A pocos kilómetros de la ciudad, detuvimos el coche en el arcén para deleitarnos unos minutos la visión. Pegada a la montaña calcárea del Causse, a los pies del río Alzou, Rocamadour se exhibía majestuosa, revistiendo el macizo con singulares casitas de ladrillo blanco, todas ellas custodiando la guinda del pastel, la Iglesia de Notre Dame, situada en la cima junto con un castillo y un campanario, que guarda el famoso santuario de la Virgen Negra.
Una vez llegamos, empezamos a caminar por sus angostas y abruptas calles, donde una variopinta variedad de comercios, con fachadas más cercanas a la edad media que a nuestro siglo, llenaban de vida y color aquella fría tarde; encontramos restaurantes y pequeños hostales cargados de historia, panaderías con hogazas tan grandes que saciarían el hambre durante un mes, e incluso pequeñas viviendas donde te organizan tu boda en un momento a modo de espectáculo similar a Las Vegas.

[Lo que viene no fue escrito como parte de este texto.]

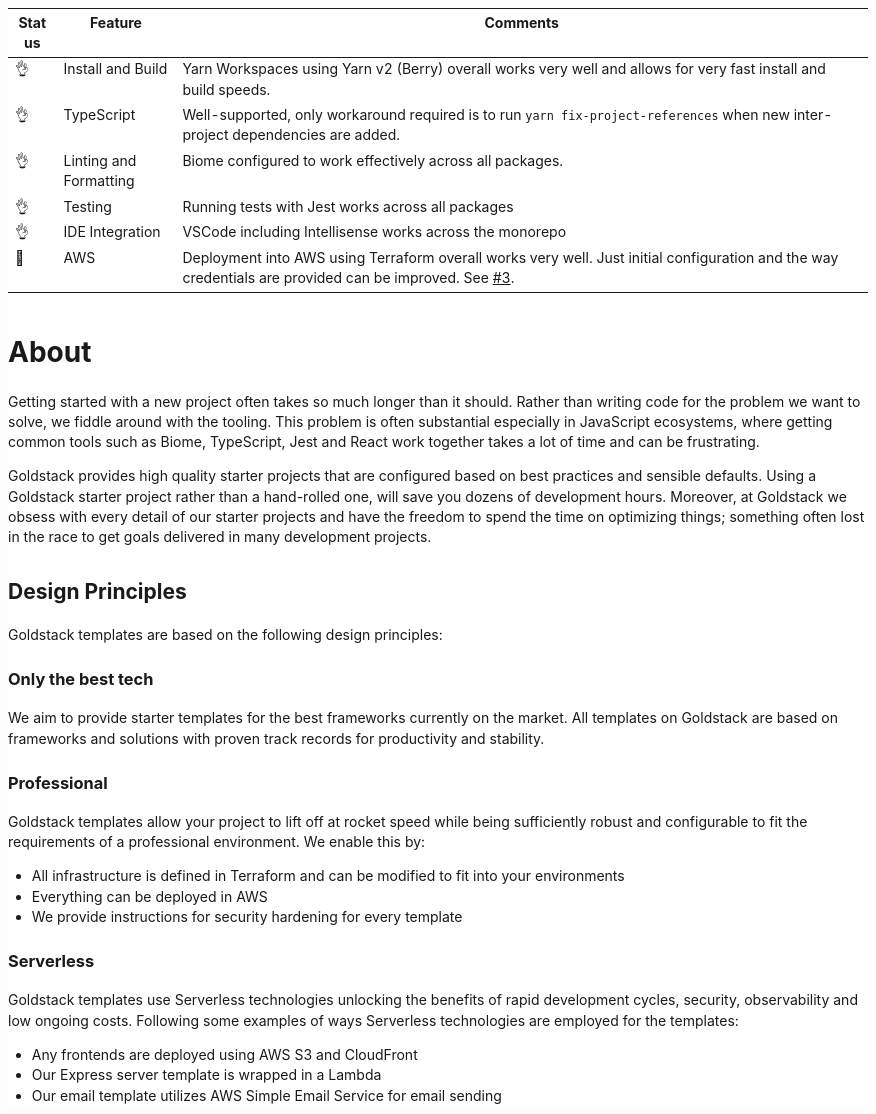 | Status | Feature                | Comments                                                                                                                                                                                                 |
| ------ | ---------------------- | -------------------------------------------------------------------------------------------------------------------------------------------------------------------------------------------------------- |
| 👌     | Install and Build      | Yarn Workspaces using Yarn v2 (Berry) overall works very well and allows for very fast install and build speeds.                                                                                         |
| 👌     | TypeScript             | Well-supported, only workaround required is to run `yarn fix-project-references` when new inter-project dependencies are added.                                                                          |
| 👌     | Linting and Formatting | Biome configured to work effectively across all packages.                                                                                                                              |
| 👌     | Testing                | Running tests with Jest works across all packages                                                                                                                                                        |
| 👌     | IDE Integration        | VSCode including Intellisense works across the monorepo                                                                                                                                                  |
| 🤷     | AWS                    | Deployment into AWS using Terraform overall works very well. Just initial configuration and the way credentials are provided can be improved. See [#3](https://github.com/goldstack/goldstack/issues/3). |

# About

Getting started with a new project often takes so much longer than it should. Rather than writing code for the problem we want to solve, we fiddle around with the tooling. This problem is often substantial especially in JavaScript ecosystems, where getting common tools such as Biome, TypeScript, Jest and React work together takes a lot of time and can be frustrating.

Goldstack provides high quality starter projects that are configured based on best practices and sensible defaults. Using a Goldstack starter project rather than a hand-rolled one, will save you dozens of development hours. Moreover, at Goldstack we obsess with every detail of our starter projects and have the freedom to spend the time on optimizing things; something often lost in the race to get goals delivered in many development projects.

## Design Principles

Goldstack templates are based on the following design principles:

### Only the best tech

We aim to provide starter templates for the best frameworks currently on the market. All templates on Goldstack are based on frameworks and solutions with proven track records for productivity and stability.

### Professional

Goldstack templates allow your project to lift off at rocket speed while being sufficiently robust and configurable to fit the requirements of a professional environment. We enable this by:

*   All infrastructure is defined in Terraform and can be modified to fit into your environments
*   Everything can be deployed in AWS
*   We provide instructions for security hardening for every template

### Serverless

Goldstack templates use Serverless technologies unlocking the benefits of rapid development cycles, security, observability and low ongoing costs. Following some examples of ways Serverless technologies are employed for the templates:

*   Any frontends are deployed using AWS S3 and CloudFront
*   Our Express server template is wrapped in a Lambda
*   Our email template utilizes AWS Simple Email Service for email sending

Unas interminables escalinatas de piedra daban comienzo a la ascensión. Alzabas la vista y perdías la noción de la distancia, vastas paredes rocosas se extendían en vertical hasta no se sabe donde. En total, 216 peldaños de escalera que conducen al santuario, atracción de peregrinos provenientes de todas partes del mundo, desde reyes a nobles, desde campesinos a obispos.
Justo cuando empezamos a subir los escalones, una llovizna hizo acto de presencia. La subida iba a ser más complicada de lo esperado.